◆ EXERCISE
The material below must be retyped in full, with every line kept exactly as it is.

◆ DATA SUPPLIED
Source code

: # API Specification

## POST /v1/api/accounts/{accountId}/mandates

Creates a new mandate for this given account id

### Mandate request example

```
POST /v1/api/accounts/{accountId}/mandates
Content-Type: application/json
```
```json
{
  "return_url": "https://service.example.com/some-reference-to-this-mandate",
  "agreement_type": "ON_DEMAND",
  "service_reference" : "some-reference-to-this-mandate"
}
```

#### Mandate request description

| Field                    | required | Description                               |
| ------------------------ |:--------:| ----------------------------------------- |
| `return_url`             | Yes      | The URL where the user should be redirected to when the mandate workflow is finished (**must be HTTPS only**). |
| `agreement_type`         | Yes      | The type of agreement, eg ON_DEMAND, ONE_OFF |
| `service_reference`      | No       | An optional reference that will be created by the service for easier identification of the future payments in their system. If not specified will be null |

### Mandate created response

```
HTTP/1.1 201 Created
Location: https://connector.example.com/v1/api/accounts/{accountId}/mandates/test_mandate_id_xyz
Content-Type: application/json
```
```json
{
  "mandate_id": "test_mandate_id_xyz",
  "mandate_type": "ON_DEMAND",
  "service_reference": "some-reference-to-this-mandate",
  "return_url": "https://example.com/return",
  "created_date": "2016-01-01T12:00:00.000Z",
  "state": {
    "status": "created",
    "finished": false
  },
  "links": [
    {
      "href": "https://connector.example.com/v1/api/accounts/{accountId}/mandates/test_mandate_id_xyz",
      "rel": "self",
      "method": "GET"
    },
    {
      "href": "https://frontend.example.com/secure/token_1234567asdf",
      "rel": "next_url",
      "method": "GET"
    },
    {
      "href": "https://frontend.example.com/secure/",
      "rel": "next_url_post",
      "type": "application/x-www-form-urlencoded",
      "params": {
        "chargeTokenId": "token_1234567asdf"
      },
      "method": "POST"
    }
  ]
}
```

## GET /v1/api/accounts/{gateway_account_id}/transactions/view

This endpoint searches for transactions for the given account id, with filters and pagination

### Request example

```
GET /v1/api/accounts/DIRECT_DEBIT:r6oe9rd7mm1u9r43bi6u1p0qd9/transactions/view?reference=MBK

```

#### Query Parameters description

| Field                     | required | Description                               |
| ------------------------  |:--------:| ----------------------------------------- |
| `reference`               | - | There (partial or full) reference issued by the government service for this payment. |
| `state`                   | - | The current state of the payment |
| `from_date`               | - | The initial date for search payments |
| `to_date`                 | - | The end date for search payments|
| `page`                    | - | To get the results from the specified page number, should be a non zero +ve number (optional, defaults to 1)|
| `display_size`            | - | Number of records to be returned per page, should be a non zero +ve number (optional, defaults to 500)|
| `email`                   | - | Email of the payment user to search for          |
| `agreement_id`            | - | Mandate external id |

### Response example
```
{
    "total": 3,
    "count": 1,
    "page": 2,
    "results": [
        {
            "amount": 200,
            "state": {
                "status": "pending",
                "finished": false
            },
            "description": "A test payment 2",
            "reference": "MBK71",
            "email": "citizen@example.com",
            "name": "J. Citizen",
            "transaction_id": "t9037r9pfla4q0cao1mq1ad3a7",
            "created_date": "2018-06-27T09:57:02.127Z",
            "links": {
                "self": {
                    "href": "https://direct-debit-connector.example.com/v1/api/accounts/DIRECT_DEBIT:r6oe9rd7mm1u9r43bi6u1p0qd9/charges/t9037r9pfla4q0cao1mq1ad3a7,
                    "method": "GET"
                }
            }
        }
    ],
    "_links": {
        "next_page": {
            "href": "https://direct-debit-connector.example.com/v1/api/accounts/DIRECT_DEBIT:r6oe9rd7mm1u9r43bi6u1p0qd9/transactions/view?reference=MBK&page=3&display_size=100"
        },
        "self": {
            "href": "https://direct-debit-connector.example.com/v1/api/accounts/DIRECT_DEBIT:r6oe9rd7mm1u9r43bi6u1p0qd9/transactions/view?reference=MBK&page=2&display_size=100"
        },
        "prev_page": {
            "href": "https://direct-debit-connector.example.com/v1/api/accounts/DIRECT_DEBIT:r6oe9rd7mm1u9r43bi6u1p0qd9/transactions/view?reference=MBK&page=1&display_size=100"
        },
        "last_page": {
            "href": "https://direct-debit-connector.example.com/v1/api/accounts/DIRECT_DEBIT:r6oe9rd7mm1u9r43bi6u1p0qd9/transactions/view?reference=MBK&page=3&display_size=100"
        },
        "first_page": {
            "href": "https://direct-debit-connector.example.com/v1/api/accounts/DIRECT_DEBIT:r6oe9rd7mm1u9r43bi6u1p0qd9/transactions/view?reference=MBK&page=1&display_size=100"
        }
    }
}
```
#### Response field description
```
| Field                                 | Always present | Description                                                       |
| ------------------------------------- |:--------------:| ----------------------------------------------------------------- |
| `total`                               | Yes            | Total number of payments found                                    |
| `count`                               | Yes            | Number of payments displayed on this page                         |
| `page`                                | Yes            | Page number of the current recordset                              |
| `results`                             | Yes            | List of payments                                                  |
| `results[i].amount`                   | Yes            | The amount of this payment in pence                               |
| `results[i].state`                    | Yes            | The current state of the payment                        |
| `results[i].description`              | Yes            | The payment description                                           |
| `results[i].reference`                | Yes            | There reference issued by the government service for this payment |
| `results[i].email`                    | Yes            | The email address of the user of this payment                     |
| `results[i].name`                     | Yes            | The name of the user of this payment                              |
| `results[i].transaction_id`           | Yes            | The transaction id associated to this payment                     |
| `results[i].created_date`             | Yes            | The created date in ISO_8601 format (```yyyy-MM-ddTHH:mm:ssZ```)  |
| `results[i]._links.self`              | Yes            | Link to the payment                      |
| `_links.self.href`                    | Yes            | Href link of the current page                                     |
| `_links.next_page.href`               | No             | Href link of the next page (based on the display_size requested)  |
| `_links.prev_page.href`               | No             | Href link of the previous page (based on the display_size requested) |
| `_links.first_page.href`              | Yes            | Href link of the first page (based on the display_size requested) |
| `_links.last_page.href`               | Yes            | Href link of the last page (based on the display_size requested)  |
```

◆ RESPONSE AREA
Source code

: # API Specification

## POST /v1/api/accounts/{accountId}/mandates

Creates a new mandate for this given account id

### Mandate request example

```
POST /v1/api/accounts/{accountId}/mandates
Content-Type: application/json
```
```json
{
  "return_url": "https://service.example.com/some-reference-to-this-mandate",
  "agreement_type": "ON_DEMAND",
  "service_reference" : "some-reference-to-this-mandate"
}
```

#### Mandate request description

| Field                    | required | Description                               |
| ------------------------ |:--------:| ----------------------------------------- |
| `return_url`             | Yes      | The URL where the user should be redirected to when the mandate workflow is finished (**must be HTTPS only**). |
| `agreement_type`         | Yes      | The type of agreement, eg ON_DEMAND, ONE_OFF |
| `service_reference`      | No       | An optional reference that will be created by the service for easier identification of the future payments in their system. If not specified will be null |

### Mandate created response

```
HTTP/1.1 201 Created
Location: https://connector.example.com/v1/api/accounts/{accountId}/mandates/test_mandate_id_xyz
Content-Type: application/json
```
```json
{
  "mandate_id": "test_mandate_id_xyz",
  "mandate_type": "ON_DEMAND",
  "service_reference": "some-reference-to-this-mandate",
  "return_url": "https://example.com/return",
  "created_date": "2016-01-01T12:00:00.000Z",
  "state": {
    "status": "created",
    "finished": false
  },
  "links": [
    {
      "href": "https://connector.example.com/v1/api/accounts/{accountId}/mandates/test_mandate_id_xyz",
      "rel": "self",
      "method": "GET"
    },
    {
      "href": "https://frontend.example.com/secure/token_1234567asdf",
      "rel": "next_url",
      "method": "GET"
    },
    {
      "href": "https://frontend.example.com/secure/",
      "rel": "next_url_post",
      "type": "application/x-www-form-urlencoded",
      "params": {
        "chargeTokenId": "token_1234567asdf"
      },
      "method": "POST"
    }
  ]
}
```

## GET /v1/api/accounts/{gateway_account_id}/transactions/view

This endpoint searches for transactions for the given account id, with filters and pagination

### Request example

```
GET /v1/api/accounts/DIRECT_DEBIT:r6oe9rd7mm1u9r43bi6u1p0qd9/transactions/view?reference=MBK

```

#### Query Parameters description

| Field                     | required | Description                               |
| ------------------------  |:--------:| ----------------------------------------- |
| `reference`               | - | There (partial or full) reference issued by the government service for this payment. |
| `state`                   | - | The current state of the payment |
| `from_date`               | - | The initial date for search payments |
| `to_date`                 | - | The end date for search payments|
| `page`                    | - | To get the results from the specified page number, should be a non zero +ve number (optional, defaults to 1)|
| `display_size`            | - | Number of records to be returned per page, should be a non zero +ve number (optional, defaults to 500)|
| `email`                   | - | Email of the payment user to search for          |
| `agreement_id`            | - | Mandate external id |

### Response example
```
{
    "total": 3,
    "count": 1,
    "page": 2,
    "results": [
        {
            "amount": 200,
            "state": {
                "status": "pending",
                "finished": false
            },
            "description": "A test payment 2",
            "reference": "MBK71",
            "email": "citizen@example.com",
            "name": "J. Citizen",
            "transaction_id": "t9037r9pfla4q0cao1mq1ad3a7",
            "created_date": "2018-06-27T09:57:02.127Z",
            "links": {
                "self": {
                    "href": "https://direct-debit-connector.example.com/v1/api/accounts/DIRECT_DEBIT:r6oe9rd7mm1u9r43bi6u1p0qd9/charges/t9037r9pfla4q0cao1mq1ad3a7,
                    "method": "GET"
                }
            }
        }
    ],
    "_links": {
        "next_page": {
            "href": "https://direct-debit-connector.example.com/v1/api/accounts/DIRECT_DEBIT:r6oe9rd7mm1u9r43bi6u1p0qd9/transactions/view?reference=MBK&page=3&display_size=100"
        },
        "self": {
            "href": "https://direct-debit-connector.example.com/v1/api/accounts/DIRECT_DEBIT:r6oe9rd7mm1u9r43bi6u1p0qd9/transactions/view?reference=MBK&page=2&display_size=100"
        },
        "prev_page": {
            "href": "https://direct-debit-connector.example.com/v1/api/accounts/DIRECT_DEBIT:r6oe9rd7mm1u9r43bi6u1p0qd9/transactions/view?reference=MBK&page=1&display_size=100"
        },
        "last_page": {
            "href": "https://direct-debit-connector.example.com/v1/api/accounts/DIRECT_DEBIT:r6oe9rd7mm1u9r43bi6u1p0qd9/transactions/view?reference=MBK&page=3&display_size=100"
        },
        "first_page": {
            "href": "https://direct-debit-connector.example.com/v1/api/accounts/DIRECT_DEBIT:r6oe9rd7mm1u9r43bi6u1p0qd9/transactions/view?reference=MBK&page=1&display_size=100"
        }
    }
}
```
#### Response field description
```
| Field                                 | Always present | Description                                                       |
| ------------------------------------- |:--------------:| ----------------------------------------------------------------- |
| `total`                               | Yes            | Total number of payments found                                    |
| `count`                               | Yes            | Number of payments displayed on this page                         |
| `page`                                | Yes            | Page number of the current recordset                              |
| `results`                             | Yes            | List of payments                                                  |
| `results[i].amount`                   | Yes            | The amount of this payment in pence                               |
| `results[i].state`                    | Yes            | The current state of the payment                        |
| `results[i].description`              | Yes            | The payment description                                           |
| `results[i].reference`                | Yes            | There reference issued by the government service for this payment |
| `results[i].email`                    | Yes            | The email address of the user of this payment                     |
| `results[i].name`                     | Yes            | The name of the user of this payment                              |
| `results[i].transaction_id`           | Yes            | The transaction id associated to this payment                     |
| `results[i].created_date`             | Yes            | The created date in ISO_8601 format (```yyyy-MM-ddTHH:mm:ssZ```)  |
| `results[i]._links.self`              | Yes            | Link to the payment                      |
| `_links.self.href`                    | Yes            | Href link of the current page                                     |
| `_links.next_page.href`               | No             | Href link of the next page (based on the display_size requested)  |
| `_links.prev_page.href`               | No             | Href link of the previous page (based on the display_size requested) |
| `_links.first_page.href`              | Yes            | Href link of the first page (based on the display_size requested) |
| `_links.last_page.href`               | Yes            | Href link of the last page (based on the display_size requested)  |
```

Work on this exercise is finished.